Buggies are transported through the system’s tunnel by a stainless steel chain conveyor. The system automatically lifts and mounts each buggy in an inverted position to enable the most thorough washing of internal surfaces. In the main wash chamber, each buggy is washed by a “traveling” jet system. Essentially, the buggy stays still inside the chamber while a set of jets wash up and down the length of the buggy at high speed. The jets make 30 to 35 passes on the stationary buggy, spraying backwards and forwards, to ensure that all surfaces are thoroughly cleaned. After the wash process is completed, buggies are then automatically unloaded and delivered to the floor level allowing the operator to remove.

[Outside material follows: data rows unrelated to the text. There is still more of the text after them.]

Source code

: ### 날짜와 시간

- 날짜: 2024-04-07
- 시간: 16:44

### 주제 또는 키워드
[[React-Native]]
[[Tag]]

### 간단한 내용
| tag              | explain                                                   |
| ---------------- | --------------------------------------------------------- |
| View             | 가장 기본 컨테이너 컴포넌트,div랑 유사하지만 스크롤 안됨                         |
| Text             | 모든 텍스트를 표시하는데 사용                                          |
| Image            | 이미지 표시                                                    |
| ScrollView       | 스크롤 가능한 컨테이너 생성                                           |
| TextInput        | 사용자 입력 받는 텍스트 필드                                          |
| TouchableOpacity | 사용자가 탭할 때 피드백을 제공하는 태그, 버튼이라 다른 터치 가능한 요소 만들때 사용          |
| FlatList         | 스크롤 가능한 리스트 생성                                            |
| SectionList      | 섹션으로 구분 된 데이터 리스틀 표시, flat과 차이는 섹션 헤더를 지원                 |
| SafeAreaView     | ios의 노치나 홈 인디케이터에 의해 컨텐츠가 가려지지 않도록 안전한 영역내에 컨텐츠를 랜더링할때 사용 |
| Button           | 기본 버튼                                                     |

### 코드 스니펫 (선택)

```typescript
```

Shahsavarani says that, in Europe, the sanitizing of food containers arriving from outside sources is routine. “The food processing industry there is largely self-policing about this,” he says. “However, in the U.S., that is not a routine practice.”

Corser says, “This is strangely an American problem. I say that because, in the U.S., many food processors are using highly advanced technologies throughout their plants,” but not in the container-receiving area. Most plants employ sophisticated washing and sanitizing equipment to ensure that pathogens and other contaminants do not travel via containers from the back of the plant to the food preparation areas, he says, “but when it comes to sanitizing containers as they come into the plant, that is often overlooked.”

Shahsavarani believes that, in the future, “it is very likely that higher global safety standards like GFSI [Global Food Safety Initiative] will come into play. This would include sanitation of food packaging.” In the meantime, U.S. food processors like FFG who want to stay ahead of regulations are watching the dock door and sanitizing containers accordingly.